------ LISTED ENTRIES ------

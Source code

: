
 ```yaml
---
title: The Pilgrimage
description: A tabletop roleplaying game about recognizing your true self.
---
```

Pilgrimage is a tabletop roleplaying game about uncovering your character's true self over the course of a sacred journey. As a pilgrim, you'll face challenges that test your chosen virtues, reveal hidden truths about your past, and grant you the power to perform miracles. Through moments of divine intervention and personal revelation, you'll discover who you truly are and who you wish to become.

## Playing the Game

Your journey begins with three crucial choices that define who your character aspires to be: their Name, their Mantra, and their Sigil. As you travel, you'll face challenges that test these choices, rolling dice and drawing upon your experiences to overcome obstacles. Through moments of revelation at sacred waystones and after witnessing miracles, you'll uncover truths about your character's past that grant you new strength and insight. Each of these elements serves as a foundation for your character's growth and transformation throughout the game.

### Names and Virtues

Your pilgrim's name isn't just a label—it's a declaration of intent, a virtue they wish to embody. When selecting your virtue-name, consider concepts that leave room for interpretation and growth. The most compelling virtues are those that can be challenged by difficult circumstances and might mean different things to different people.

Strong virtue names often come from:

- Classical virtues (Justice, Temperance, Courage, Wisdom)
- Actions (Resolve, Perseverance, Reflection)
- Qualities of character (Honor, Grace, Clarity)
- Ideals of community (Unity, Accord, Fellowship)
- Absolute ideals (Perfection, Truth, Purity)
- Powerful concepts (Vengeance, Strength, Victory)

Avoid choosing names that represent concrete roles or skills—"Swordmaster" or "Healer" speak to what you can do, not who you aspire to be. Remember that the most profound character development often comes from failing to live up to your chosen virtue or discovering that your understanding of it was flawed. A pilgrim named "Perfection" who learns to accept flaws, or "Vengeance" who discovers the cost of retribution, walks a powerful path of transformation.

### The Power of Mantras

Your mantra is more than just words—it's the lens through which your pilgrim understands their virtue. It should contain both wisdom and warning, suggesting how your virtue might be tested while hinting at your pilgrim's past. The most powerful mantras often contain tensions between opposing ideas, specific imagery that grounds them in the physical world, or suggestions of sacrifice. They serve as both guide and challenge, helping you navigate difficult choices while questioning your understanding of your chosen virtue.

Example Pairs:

------

* [WHAT IS NEEDED] From where "Your pilgrim's name" appears to the last line of the listing above, please write out every line exactly; leave out the rest.

* [RESULT FOR THIS TASK]
Your pilgrim's name isn't just a label—it's a declaration of intent, a virtue they wish to embody. When selecting your virtue-name, consider concepts that leave room for interpretation and growth. The most compelling virtues are those that can be challenged by difficult circumstances and might mean different things to different people.

Strong virtue names often come from:

- Classical virtues (Justice, Temperance, Courage, Wisdom)
- Actions (Resolve, Perseverance, Reflection)
- Qualities of character (Honor, Grace, Clarity)
- Ideals of community (Unity, Accord, Fellowship)
- Absolute ideals (Perfection, Truth, Purity)
- Powerful concepts (Vengeance, Strength, Victory)

Avoid choosing names that represent concrete roles or skills—"Swordmaster" or "Healer" speak to what you can do, not who you aspire to be. Remember that the most profound character development often comes from failing to live up to your chosen virtue or discovering that your understanding of it was flawed. A pilgrim named "Perfection" who learns to accept flaws, or "Vengeance" who discovers the cost of retribution, walks a powerful path of transformation.

### The Power of Mantras

Your mantra is more than just words—it's the lens through which your pilgrim understands their virtue. It should contain both wisdom and warning, suggesting how your virtue might be tested while hinting at your pilgrim's past. The most powerful mantras often contain tensions between opposing ideas, specific imagery that grounds them in the physical world, or suggestions of sacrifice. They serve as both guide and challenge, helping you navigate difficult choices while questioning your understanding of your chosen virtue.

Example Pairs:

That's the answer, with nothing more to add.